- _THE TASK_: Quote the records in full and leave their pictures out.
━━━
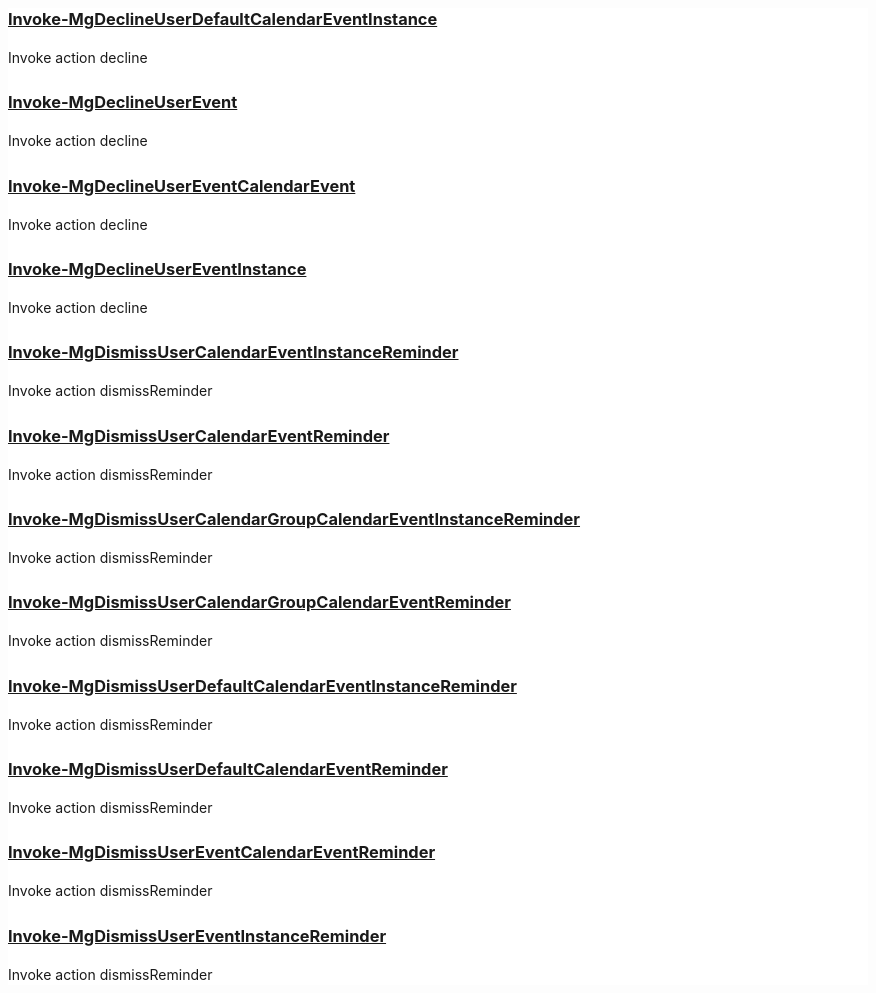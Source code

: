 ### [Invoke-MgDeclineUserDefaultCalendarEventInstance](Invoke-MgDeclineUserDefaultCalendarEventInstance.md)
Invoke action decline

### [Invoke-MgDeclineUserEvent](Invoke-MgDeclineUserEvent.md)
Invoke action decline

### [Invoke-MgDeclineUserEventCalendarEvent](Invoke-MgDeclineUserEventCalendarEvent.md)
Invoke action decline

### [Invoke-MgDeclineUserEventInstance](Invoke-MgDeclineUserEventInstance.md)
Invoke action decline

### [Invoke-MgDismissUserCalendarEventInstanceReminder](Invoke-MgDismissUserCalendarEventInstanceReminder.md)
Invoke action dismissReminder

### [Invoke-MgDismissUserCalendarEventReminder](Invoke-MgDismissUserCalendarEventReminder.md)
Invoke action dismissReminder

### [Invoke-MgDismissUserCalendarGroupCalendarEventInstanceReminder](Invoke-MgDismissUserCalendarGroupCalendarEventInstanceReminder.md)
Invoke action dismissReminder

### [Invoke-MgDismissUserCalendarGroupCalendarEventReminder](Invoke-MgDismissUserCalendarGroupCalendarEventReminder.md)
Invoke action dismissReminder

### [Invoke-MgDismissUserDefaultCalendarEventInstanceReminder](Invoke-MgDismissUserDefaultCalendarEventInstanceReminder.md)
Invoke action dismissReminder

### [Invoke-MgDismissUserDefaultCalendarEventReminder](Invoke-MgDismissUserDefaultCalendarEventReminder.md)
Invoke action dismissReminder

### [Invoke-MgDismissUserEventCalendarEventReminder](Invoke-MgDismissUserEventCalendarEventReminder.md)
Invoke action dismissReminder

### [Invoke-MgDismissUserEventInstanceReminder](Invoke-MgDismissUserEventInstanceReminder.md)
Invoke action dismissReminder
━━━
- _SOLUTION FOR THIS PROBLEM_:
Source code

: ### [Invoke-MgDeclineUserDefaultCalendarEventInstance](Invoke-MgDeclineUserDefaultCalendarEventInstance.md)
Invoke action decline

### [Invoke-MgDeclineUserEvent](Invoke-MgDeclineUserEvent.md)
Invoke action decline

### [Invoke-MgDeclineUserEventCalendarEvent](Invoke-MgDeclineUserEventCalendarEvent.md)
Invoke action decline

### [Invoke-MgDeclineUserEventInstance](Invoke-MgDeclineUserEventInstance.md)
Invoke action decline

### [Invoke-MgDismissUserCalendarEventInstanceReminder](Invoke-MgDismissUserCalendarEventInstanceReminder.md)
Invoke action dismissReminder

### [Invoke-MgDismissUserCalendarEventReminder](Invoke-MgDismissUserCalendarEventReminder.md)
Invoke action dismissReminder

### [Invoke-MgDismissUserCalendarGroupCalendarEventInstanceReminder](Invoke-MgDismissUserCalendarGroupCalendarEventInstanceReminder.md)
Invoke action dismissReminder

### [Invoke-MgDismissUserCalendarGroupCalendarEventReminder](Invoke-MgDismissUserCalendarGroupCalendarEventReminder.md)
Invoke action dismissReminder

### [Invoke-MgDismissUserDefaultCalendarEventInstanceReminder](Invoke-MgDismissUserDefaultCalendarEventInstanceReminder.md)
Invoke action dismissReminder

### [Invoke-MgDismissUserDefaultCalendarEventReminder](Invoke-MgDismissUserDefaultCalendarEventReminder.md)
Invoke action dismissReminder

### [Invoke-MgDismissUserEventCalendarEventReminder](Invoke-MgDismissUserEventCalendarEventReminder.md)
Invoke action dismissReminder

### [Invoke-MgDismissUserEventInstanceReminder](Invoke-MgDismissUserEventInstanceReminder.md)
Invoke action dismissReminder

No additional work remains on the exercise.